PROBLEM DESCRIPTION:
Set down every entry again word for word, please, but skip the pictures.

EXERCISE MATERIAL:
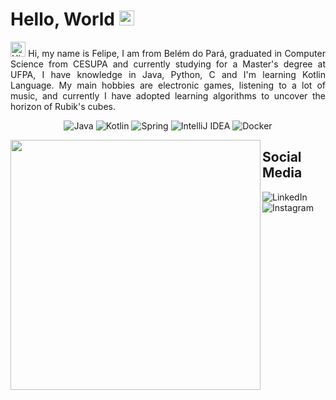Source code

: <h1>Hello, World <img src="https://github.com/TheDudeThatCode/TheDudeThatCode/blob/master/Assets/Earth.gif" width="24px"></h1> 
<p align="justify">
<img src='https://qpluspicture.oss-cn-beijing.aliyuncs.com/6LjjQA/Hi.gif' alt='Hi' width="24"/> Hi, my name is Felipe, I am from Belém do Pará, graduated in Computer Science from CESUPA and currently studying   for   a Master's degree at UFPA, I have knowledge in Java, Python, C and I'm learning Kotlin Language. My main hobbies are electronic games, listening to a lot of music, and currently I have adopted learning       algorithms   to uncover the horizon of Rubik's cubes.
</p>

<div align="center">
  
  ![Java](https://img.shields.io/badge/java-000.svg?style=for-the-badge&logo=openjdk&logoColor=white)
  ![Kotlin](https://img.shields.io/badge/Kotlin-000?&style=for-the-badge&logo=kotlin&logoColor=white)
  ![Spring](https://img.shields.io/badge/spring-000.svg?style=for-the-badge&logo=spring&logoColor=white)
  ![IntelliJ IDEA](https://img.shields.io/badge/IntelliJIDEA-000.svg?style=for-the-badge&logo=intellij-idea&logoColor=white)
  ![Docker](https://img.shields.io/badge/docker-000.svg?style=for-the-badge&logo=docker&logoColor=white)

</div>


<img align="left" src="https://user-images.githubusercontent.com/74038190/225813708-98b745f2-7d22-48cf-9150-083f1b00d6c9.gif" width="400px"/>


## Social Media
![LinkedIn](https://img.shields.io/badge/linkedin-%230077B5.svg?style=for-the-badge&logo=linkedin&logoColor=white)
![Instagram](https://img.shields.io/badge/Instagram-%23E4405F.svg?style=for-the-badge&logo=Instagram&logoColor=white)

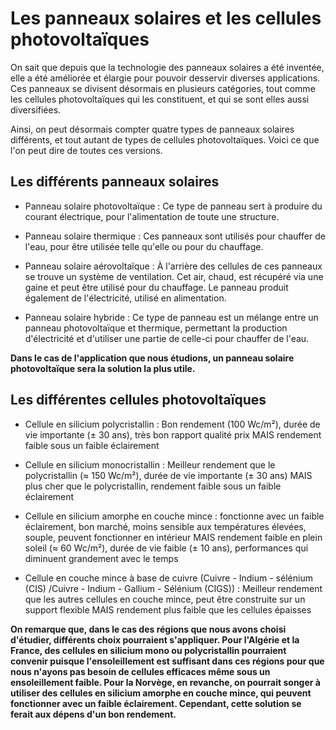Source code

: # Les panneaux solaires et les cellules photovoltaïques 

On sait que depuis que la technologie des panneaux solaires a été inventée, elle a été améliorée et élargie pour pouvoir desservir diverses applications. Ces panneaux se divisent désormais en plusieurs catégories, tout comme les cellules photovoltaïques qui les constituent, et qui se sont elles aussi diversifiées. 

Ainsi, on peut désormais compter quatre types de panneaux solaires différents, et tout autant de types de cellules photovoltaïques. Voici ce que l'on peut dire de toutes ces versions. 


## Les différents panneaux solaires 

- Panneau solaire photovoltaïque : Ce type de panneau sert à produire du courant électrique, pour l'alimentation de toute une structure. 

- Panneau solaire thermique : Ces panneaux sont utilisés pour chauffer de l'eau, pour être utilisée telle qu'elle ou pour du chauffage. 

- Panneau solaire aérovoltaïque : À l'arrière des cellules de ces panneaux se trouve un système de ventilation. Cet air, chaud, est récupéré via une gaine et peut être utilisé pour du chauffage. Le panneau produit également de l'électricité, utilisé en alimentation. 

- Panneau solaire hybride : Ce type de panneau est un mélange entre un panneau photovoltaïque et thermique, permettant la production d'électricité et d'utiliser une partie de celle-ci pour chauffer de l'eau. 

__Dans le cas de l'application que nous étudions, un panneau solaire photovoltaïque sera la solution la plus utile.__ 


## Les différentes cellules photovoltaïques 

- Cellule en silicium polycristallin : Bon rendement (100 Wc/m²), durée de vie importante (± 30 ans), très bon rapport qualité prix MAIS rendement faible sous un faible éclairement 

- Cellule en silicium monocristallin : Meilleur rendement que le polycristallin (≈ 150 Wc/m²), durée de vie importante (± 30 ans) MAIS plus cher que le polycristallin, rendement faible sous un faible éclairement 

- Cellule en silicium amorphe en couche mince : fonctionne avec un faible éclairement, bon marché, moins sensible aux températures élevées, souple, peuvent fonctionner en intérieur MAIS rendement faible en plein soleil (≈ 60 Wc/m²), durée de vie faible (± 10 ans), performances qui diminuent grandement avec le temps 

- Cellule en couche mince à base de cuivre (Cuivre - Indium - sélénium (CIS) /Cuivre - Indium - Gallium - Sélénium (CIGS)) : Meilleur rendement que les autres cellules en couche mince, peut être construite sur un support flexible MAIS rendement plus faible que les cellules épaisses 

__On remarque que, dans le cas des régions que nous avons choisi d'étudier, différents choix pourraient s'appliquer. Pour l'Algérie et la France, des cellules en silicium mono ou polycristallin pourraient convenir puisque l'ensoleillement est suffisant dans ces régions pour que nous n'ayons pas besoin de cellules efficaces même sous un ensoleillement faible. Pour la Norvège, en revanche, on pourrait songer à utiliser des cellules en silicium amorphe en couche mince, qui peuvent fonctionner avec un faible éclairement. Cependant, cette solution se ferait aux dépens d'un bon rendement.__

FINISHED EXERCISE:
Source code

: <h1>Hello, World <img src="https://github.com/TheDudeThatCode/TheDudeThatCode/blob/master/Assets/Earth.gif" width="24px"></h1> 
<p align="justify">
<img src='https://qpluspicture.oss-cn-beijing.aliyuncs.com/6LjjQA/Hi.gif' alt='Hi' width="24"/> Hi, my name is Felipe, I am from Belém do Pará, graduated in Computer Science from CESUPA and currently studying   for   a Master's degree at UFPA, I have knowledge in Java, Python, C and I'm learning Kotlin Language. My main hobbies are electronic games, listening to a lot of music, and currently I have adopted learning       algorithms   to uncover the horizon of Rubik's cubes.
</p>

<div align="center">
  
  ![Java](https://img.shields.io/badge/java-000.svg?style=for-the-badge&logo=openjdk&logoColor=white)
  ![Kotlin](https://img.shields.io/badge/Kotlin-000?&style=for-the-badge&logo=kotlin&logoColor=white)
  ![Spring](https://img.shields.io/badge/spring-000.svg?style=for-the-badge&logo=spring&logoColor=white)
  ![IntelliJ IDEA](https://img.shields.io/badge/IntelliJIDEA-000.svg?style=for-the-badge&logo=intellij-idea&logoColor=white)
  ![Docker](https://img.shields.io/badge/docker-000.svg?style=for-the-badge&logo=docker&logoColor=white)

</div>


<img align="left" src="https://user-images.githubusercontent.com/74038190/225813708-98b745f2-7d22-48cf-9150-083f1b00d6c9.gif" width="400px"/>


## Social Media
![LinkedIn](https://img.shields.io/badge/linkedin-%230077B5.svg?style=for-the-badge&logo=linkedin&logoColor=white)
![Instagram](https://img.shields.io/badge/Instagram-%23E4405F.svg?style=for-the-badge&logo=Instagram&logoColor=white)

Source code

: # Les panneaux solaires et les cellules photovoltaïques 

On sait que depuis que la technologie des panneaux solaires a été inventée, elle a été améliorée et élargie pour pouvoir desservir diverses applications. Ces panneaux se divisent désormais en plusieurs catégories, tout comme les cellules photovoltaïques qui les constituent, et qui se sont elles aussi diversifiées. 

Ainsi, on peut désormais compter quatre types de panneaux solaires différents, et tout autant de types de cellules photovoltaïques. Voici ce que l'on peut dire de toutes ces versions. 


## Les différents panneaux solaires 

- Panneau solaire photovoltaïque : Ce type de panneau sert à produire du courant électrique, pour l'alimentation de toute une structure. 

- Panneau solaire thermique : Ces panneaux sont utilisés pour chauffer de l'eau, pour être utilisée telle qu'elle ou pour du chauffage. 

- Panneau solaire aérovoltaïque : À l'arrière des cellules de ces panneaux se trouve un système de ventilation. Cet air, chaud, est récupéré via une gaine et peut être utilisé pour du chauffage. Le panneau produit également de l'électricité, utilisé en alimentation. 

- Panneau solaire hybride : Ce type de panneau est un mélange entre un panneau photovoltaïque et thermique, permettant la production d'électricité et d'utiliser une partie de celle-ci pour chauffer de l'eau. 

__Dans le cas de l'application que nous étudions, un panneau solaire photovoltaïque sera la solution la plus utile.__ 


## Les différentes cellules photovoltaïques 

- Cellule en silicium polycristallin : Bon rendement (100 Wc/m²), durée de vie importante (± 30 ans), très bon rapport qualité prix MAIS rendement faible sous un faible éclairement 

- Cellule en silicium monocristallin : Meilleur rendement que le polycristallin (≈ 150 Wc/m²), durée de vie importante (± 30 ans) MAIS plus cher que le polycristallin, rendement faible sous un faible éclairement 

- Cellule en silicium amorphe en couche mince : fonctionne avec un faible éclairement, bon marché, moins sensible aux températures élevées, souple, peuvent fonctionner en intérieur MAIS rendement faible en plein soleil (≈ 60 Wc/m²), durée de vie faible (± 10 ans), performances qui diminuent grandement avec le temps 

- Cellule en couche mince à base de cuivre (Cuivre - Indium - sélénium (CIS) /Cuivre - Indium - Gallium - Sélénium (CIGS)) : Meilleur rendement que les autres cellules en couche mince, peut être construite sur un support flexible MAIS rendement plus faible que les cellules épaisses 

__On remarque que, dans le cas des régions que nous avons choisi d'étudier, différents choix pourraient s'appliquer. Pour l'Algérie et la France, des cellules en silicium mono ou polycristallin pourraient convenir puisque l'ensoleillement est suffisant dans ces régions pour que nous n'ayons pas besoin de cellules efficaces même sous un ensoleillement faible. Pour la Norvège, en revanche, on pourrait songer à utiliser des cellules en silicium amorphe en couche mince, qui peuvent fonctionner avec un faible éclairement. Cependant, cette solution se ferait aux dépens d'un bon rendement.__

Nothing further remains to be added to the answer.